As predicted, ΔSIF is negative in the corn belt. The spatial database rendered this analysis extremely straightforward; a single query produced the above results in a fraction of the time that a file-crawling script would have taken. While the performance of the two methods should not be compared numerically due to fundamental differences in the two approaches (i.e. pre-computation vs. retrieval), the spatial database is faster for general-purpose retrieval, the metric we are most interested in. Additionally, the spatial database can calculate precise datapoint-in-county tests, whereas most scripts would otherwise calculate an approximation using gridded data and the fraction of each grid in a county. This type of analysis would not have been possible without a spatial database.

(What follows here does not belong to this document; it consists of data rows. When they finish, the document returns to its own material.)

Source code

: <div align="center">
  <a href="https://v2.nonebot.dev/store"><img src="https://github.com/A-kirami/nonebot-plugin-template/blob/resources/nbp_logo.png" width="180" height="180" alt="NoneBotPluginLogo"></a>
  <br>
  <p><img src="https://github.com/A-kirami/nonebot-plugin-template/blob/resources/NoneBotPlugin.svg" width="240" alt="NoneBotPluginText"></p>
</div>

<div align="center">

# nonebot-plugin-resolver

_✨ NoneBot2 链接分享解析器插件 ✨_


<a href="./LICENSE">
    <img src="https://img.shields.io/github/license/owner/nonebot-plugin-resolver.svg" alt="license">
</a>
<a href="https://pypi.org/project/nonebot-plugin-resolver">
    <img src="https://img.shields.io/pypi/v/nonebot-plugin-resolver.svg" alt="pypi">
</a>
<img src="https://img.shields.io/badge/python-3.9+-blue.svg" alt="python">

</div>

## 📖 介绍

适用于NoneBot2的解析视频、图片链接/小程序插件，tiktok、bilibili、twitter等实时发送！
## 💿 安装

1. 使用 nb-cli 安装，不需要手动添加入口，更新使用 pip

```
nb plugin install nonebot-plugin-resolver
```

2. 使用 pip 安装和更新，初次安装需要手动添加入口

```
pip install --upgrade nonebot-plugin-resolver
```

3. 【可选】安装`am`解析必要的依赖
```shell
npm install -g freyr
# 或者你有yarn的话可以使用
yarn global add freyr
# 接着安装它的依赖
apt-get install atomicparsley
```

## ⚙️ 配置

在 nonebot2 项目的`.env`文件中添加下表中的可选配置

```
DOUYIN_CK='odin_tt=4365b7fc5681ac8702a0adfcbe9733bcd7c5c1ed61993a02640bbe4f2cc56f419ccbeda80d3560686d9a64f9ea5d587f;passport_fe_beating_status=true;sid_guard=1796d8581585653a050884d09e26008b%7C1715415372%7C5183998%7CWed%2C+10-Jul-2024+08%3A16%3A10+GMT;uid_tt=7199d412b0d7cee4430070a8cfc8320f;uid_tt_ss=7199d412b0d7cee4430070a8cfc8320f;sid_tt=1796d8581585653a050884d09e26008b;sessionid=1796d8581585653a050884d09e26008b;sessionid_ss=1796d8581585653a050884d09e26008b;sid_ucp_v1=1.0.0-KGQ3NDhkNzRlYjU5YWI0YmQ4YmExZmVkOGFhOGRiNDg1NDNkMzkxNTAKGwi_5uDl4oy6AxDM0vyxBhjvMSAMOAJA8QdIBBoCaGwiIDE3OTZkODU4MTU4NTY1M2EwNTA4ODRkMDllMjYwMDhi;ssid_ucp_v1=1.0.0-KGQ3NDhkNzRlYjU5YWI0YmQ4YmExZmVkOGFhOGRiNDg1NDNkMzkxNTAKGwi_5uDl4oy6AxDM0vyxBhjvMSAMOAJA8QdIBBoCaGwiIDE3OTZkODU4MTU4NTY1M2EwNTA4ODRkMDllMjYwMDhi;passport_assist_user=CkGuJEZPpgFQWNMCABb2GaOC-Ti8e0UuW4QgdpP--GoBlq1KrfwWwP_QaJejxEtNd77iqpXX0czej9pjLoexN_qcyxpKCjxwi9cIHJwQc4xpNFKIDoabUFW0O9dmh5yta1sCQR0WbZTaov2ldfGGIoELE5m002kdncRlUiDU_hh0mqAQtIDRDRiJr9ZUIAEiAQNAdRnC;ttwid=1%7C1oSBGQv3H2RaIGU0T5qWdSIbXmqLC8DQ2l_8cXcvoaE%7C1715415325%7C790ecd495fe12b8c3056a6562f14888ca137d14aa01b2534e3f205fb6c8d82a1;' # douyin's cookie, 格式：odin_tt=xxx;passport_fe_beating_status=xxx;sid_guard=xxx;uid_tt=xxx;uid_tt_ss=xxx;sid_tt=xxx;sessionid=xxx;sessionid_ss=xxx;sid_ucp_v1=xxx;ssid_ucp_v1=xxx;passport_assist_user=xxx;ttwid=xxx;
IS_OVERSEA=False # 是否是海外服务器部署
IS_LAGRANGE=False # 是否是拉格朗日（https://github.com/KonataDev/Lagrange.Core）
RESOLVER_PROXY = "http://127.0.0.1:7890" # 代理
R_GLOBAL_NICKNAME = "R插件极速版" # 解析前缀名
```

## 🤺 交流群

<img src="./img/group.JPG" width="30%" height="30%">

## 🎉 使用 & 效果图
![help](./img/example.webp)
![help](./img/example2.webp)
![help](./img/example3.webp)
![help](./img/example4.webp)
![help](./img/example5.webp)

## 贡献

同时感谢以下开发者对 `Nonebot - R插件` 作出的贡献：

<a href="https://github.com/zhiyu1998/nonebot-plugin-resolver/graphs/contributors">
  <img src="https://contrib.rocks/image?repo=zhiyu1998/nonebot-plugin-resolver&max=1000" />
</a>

As planned, a Python package was assembled to provide a fast and natural way to interact with the database. Using this package, researchers can directly pull data into their experiments, allowing them the freedom to manipulate the results in any way desirable.
As satellite data sets become substantially larger, it will be paramount to store and access the data in an efficient way. Not only will this tool speed up research tasks as shown, it will fundamentally unlock new types of scientific inquiry. This project implemented a spatial database that sped up scientific queries exponentially. We loaded and indexed more than a billion data points in the database. While loading the data takes approximately 24 hours, extracting county-sized datasets takes under a second. In demonstrating the potential for spatial databases in a rich dataset such as TROPOMI, we provide evidence that such databases can greatly improve research speed and versatility. By creating a generic Python utility package, we establish the database as a convenient and researcher-friendly tool for big data analysis.
There are many future directions for integrating spatial databases with satellite data. For instance, high-resolution, static topographic datasets can be merged with satellite imagery using spatial databases to inspect the effects of terrain on retrieved data values. With a spatial database, terrain-satellite computation can be performed much faster, allowing this type of script to run in a fraction of the time as it would have taken using traditional approaches. Researchers can also build more generalizable tools to ingest data, install GPUs and enable Postgres-GPU processing to improve performance, and find more intuitive ways to visualize different datasets on the same screen. The findings of this study demonstrate that there is a strong foundation for research scientists to explore data in more efficient ways using spatial databases.
- Köhler, Philipp, et al. “Global Retrievals of Solar‐Induced Chlorophyll Fluorescence With TROPOMI: First Results and Intersensor Comparison to OCO‐2.” Geophysical Research Letters, vol. 45, no. 19, 2018, doi:10.1029/2018gl079031.
- “The World’s Most Advanced Open Source Relational Database.” PostgreSQL, http://www.postgresql.org/.
- Aji, Ablimit, et al. “Hadoop GIS.” Proceedings of the VLDB Endowment, vol. 6, no. 11, 2013, pp. 1009–1020., doi:10.14778/2536222.2536227.